AI & Technology

AI Can Help Fix the Housing Crisis If We Apply It to the Right Problems

By Maor Greenberg, Co-Founder, CEO

The U.S. housing crisis is often framed as a supply problem. Not enough homes, the construction process isn’t fast enough, not enough affordability. 

That’s an oversimplification. The housing crisis isn’t just about building swiftly; it’s about how hard it is to even start building. Before a shovel even hits the ground, projects are stalled by months of approvals, engineering reviews, and code check cycles that remained the same for decades. While rising construction costs, labor shortages, and zoning laws do all play a role, one of the biggest drags on housing delivery is administrative friction.  

Producing permit-ready plans can take months. Review cycles can stretch on through endless back-and-forth. Minor design errors trigger expensive rework. Rework in construction remains one of the industry’s most persistent and expensive challenges. Fixing mistakes consumes 5–10% of total project costs, and sometimes more. The result is higher costs, slower builds, and fewer available livable spaces. 

This is where AI offers a lifeline.  

No, AI can’t create land or change zoning laws.
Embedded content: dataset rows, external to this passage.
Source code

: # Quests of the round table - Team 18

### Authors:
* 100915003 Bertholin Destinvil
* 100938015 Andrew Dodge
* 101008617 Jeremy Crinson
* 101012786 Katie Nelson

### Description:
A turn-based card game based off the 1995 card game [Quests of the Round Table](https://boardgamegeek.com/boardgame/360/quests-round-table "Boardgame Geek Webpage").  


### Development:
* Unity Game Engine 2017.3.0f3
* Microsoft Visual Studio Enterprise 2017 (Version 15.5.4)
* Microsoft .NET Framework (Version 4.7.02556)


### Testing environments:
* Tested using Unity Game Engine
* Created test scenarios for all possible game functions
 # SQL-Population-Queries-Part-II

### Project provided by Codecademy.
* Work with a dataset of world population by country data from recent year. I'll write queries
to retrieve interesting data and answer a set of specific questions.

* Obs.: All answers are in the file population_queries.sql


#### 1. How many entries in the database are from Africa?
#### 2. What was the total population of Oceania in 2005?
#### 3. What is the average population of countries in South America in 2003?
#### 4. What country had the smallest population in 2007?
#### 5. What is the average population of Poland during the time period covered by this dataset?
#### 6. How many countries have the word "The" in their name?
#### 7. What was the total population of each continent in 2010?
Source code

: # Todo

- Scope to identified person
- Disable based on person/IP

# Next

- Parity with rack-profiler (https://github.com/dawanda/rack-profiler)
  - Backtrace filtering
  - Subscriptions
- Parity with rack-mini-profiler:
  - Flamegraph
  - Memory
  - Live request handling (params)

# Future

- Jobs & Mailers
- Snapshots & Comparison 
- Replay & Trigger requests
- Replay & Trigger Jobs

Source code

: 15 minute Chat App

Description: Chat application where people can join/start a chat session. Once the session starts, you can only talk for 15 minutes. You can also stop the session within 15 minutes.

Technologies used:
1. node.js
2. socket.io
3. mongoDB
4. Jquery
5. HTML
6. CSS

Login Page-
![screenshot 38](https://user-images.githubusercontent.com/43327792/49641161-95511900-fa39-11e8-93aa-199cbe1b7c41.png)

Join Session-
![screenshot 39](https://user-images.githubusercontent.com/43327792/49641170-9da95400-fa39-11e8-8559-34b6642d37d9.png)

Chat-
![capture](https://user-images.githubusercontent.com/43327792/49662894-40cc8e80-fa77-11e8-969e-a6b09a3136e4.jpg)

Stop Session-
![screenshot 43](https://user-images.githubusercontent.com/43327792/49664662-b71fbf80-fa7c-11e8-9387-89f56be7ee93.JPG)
What it can do is eliminate the friction that slows housing construction down. Although AI won’t fix the crisis on its own, it is poised to remove some of the most significant constraints that delay the housing projects our communities desperately need. 

The Real Bottlenecks Arise Before a Shovel Hits the Ground 

Before work even begins, residential projects pass through layers of architectural coordination, engineering validation, and municipal review. These regulatory assessments, critical to safety and compliance, are still performed manually and can be incredibly time-consuming. Engineers spend weeks drafting, calculating, and checking work that follows repeatable patterns; architects wait for revisions that could have been identified earlier; and cities review submissions that are incomplete, inconsistent, or misaligned with local code. 

None of this implies that these teams are careless or ineffective. The system itself is simply fragmented. In other words, it’s not a talent problem, it’s a workflow problem. 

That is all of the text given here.